= About this task =
Transcribe the listing below only from the line with "Api Key pane](media/harness-provisioning-tutorial/title.png)" up to and including the line with "## Add Harness from the gallery".

= Information given =

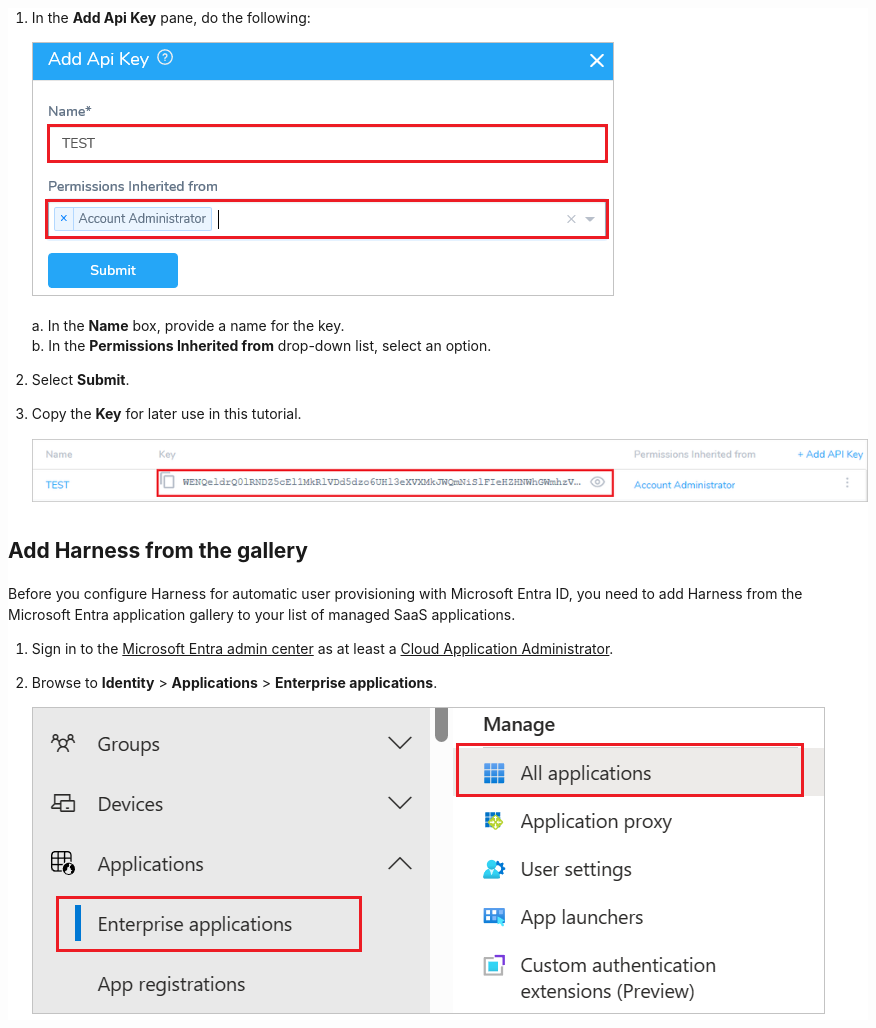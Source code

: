 1. In the **Add Api Key** pane, do the following:

	![Harness Add Api Key pane](media/harness-provisioning-tutorial/title.png)
   
   a. In the **Name** box, provide a name for the key.  
   b. In the **Permissions Inherited from** drop-down list, select an option. 
   
1. Select **Submit**.

1. Copy the **Key** for later use in this tutorial.

	![Harness Create Token](media/harness-provisioning-tutorial/token.png)

## Add Harness from the gallery

Before you configure Harness for automatic user provisioning with Microsoft Entra ID, you need to add Harness from the Microsoft Entra application gallery to your list of managed SaaS applications.

1. Sign in to the [Microsoft Entra admin center](https://entra.microsoft.com) as at least a [Cloud Application Administrator](~/identity/role-based-access-control/permissions-reference.md#cloud-application-administrator).
1. Browse to **Identity** > **Applications** > **Enterprise applications**.

	![The "All applications" link](common/enterprise-applications.png)
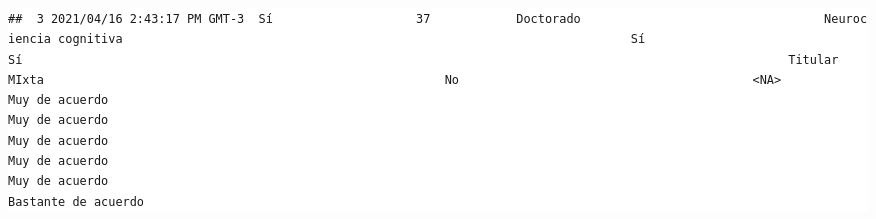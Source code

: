     ##  3 2021/04/16 2:43:17 PM GMT-3  Sí                    37            Doctorado                                  Neurociencia cognitiva                                                                       Sí                                                                                                Sí                                                                                                           Titular                                                            MIxta                                                        No                                         <NA>                                                                                                                                                                                                                                                                                                                                                                                                                                                                                                                                                                                                                                                                                                                                                                                                                                                                                                                                                                                                                                                                                                                                                                                                                                                                                                                                                                                                                                                                                                                                                                                                                                                                                                                                                                                                                                                                                                                                                                                                                                                                                                                                            Muy de acuerdo                                                                                                                                                                                                              Muy de acuerdo                                                                                                                                                                                          Muy de acuerdo                                                                                                                                                                                                             Muy de acuerdo                                                                                                                                                                                                      Muy de acuerdo                                                                                                                                                                                                                                          Bastante de acuerdo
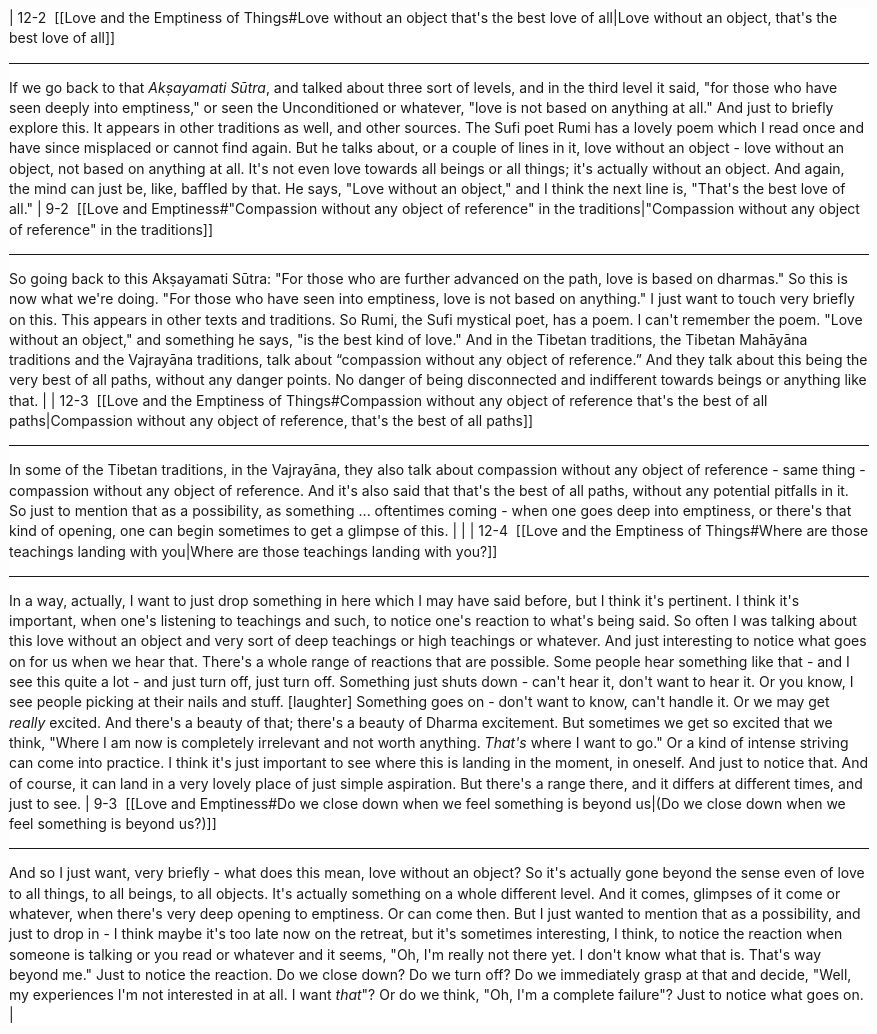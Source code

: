 | <span class="blockid">12-2</span>&nbsp;&nbsp;[[Love and the Emptiness of Things#Love without an object that's the best love of all\|Love without an object, that's the best love of all]]<br/><hr class="cell">If we go back to that _Akṣayamati Sūtra_, and talked about three sort of levels, and in the third level it said, "for those who have seen deeply into emptiness," or seen the Unconditioned or whatever, "love is not based on anything at all." And just to briefly explore this. It appears in other traditions as well, and other sources. The Sufi poet Rumi has a lovely poem which I read once and have since misplaced or cannot find again. But he talks about, or a couple of lines in it, love without an object - love without an object, not based on anything at all. It's not even love towards all beings or all things; it's actually without an object. And again, the mind can just be, like, baffled by that. He says, "Love without an object," and I think the next line is, "That's the best love of all." | <span class="blockid">9-2</span>&nbsp;&nbsp;[[Love and Emptiness#"Compassion without any object of reference" in the traditions\|"Compassion without any object of reference" in the traditions]]<br/><hr class="cell">So going back to this Akṣayamati Sūtra: "For those who are further advanced on the path, love is based on dharmas." So this is now what we're doing. "For those who have seen into emptiness, love is not based on anything." I just want to touch very briefly on this. This appears in other texts and traditions. So Rumi, the Sufi mystical poet, has a poem. I can't remember the poem. "Love without an object," and something he says, "is the best kind of love." And in the Tibetan traditions, the Tibetan Mahāyāna traditions and the Vajrayāna traditions, talk about “compassion without any object of reference.” And they talk about this being the very best of all paths, without any danger points. No danger of being disconnected and indifferent towards beings or anything like that. |
| <span class="blockid">12-3</span>&nbsp;&nbsp;[[Love and the Emptiness of Things#Compassion without any object of reference that's the best of all paths\|Compassion without any object of reference, that's the best of all paths]]<br/><hr class="cell">In some of the Tibetan traditions, in the Vajrayāna, they also talk about compassion without any object of reference - same thing - compassion without any object of reference. And it's also said that that's the best of all paths, without any potential pitfalls in it. So just to mention that as a possibility, as something ... oftentimes coming - when one goes deep into emptiness, or there's that kind of opening, one can begin sometimes to get a glimpse of this. |  |
| <span class="blockid">12-4</span>&nbsp;&nbsp;[[Love and the Emptiness of Things#Where are those teachings landing with you\|Where are those teachings landing with you?]]<br/><hr class="cell">In a way, actually, I want to just drop something in here which I may have said before, but I think it's pertinent. I think it's important, when one's listening to teachings and such, to notice one's reaction to what's being said. So often I was talking about this love without an object and very sort of deep teachings or high teachings or whatever. And just interesting to notice what goes on for us when we hear that. There's a whole range of reactions that are possible. Some people hear something like that - and I see this quite a lot - and just turn off, just turn off. Something just shuts down - can't hear it, don't want to hear it. Or you know, I see people picking at their nails and stuff. [laughter] Something goes on - don't want to know, can't handle it. Or we may get _really_ excited. And there's a beauty of that; there's a beauty of Dharma excitement. But sometimes we get so excited that we think, "Where I am now is completely irrelevant and not worth anything. _That's_ where I want to go." Or a kind of intense striving can come into practice. I think it's just important to see where this is landing in the moment, in oneself. And just to notice that. And of course, it can land in a very lovely place of just simple aspiration. But there's a range there, and it differs at different times, and just to see. | <span class="blockid">9-3</span>&nbsp;&nbsp;[[Love and Emptiness#Do we close down when we feel something is beyond us\|(Do we close down when we feel something is beyond us?)]]<br/><hr class="cell">And so I just want, very briefly - what does this mean, love without an object? So it's actually gone beyond the sense even of love to all things, to all beings, to all objects. It's actually something on a whole different level. And it comes, glimpses of it come or whatever, when there's very deep opening to emptiness. Or can come then. But I just wanted to mention that as a possibility, and just to drop in - I think maybe it's too late now on the retreat, but it's sometimes interesting, I think, to notice the reaction when someone is talking or you read or whatever and it seems, "Oh, I'm really not there yet. I don't know what that is. That's way beyond me." Just to notice the reaction. Do we close down? Do we turn off? Do we immediately grasp at that and decide, "Well, my experiences I'm not interested in at all. I want _that_"? Or do we think, "Oh, I'm a complete failure"? Just to notice what goes on. |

= Answer for this exercise =
	![Harness Add Api Key pane](media/harness-provisioning-tutorial/title.png)
   
   a. In the **Name** box, provide a name for the key.  
   b. In the **Permissions Inherited from** drop-down list, select an option. 
   
1. Select **Submit**.

1. Copy the **Key** for later use in this tutorial.

	![Harness Create Token](media/harness-provisioning-tutorial/token.png)

## Add Harness from the gallery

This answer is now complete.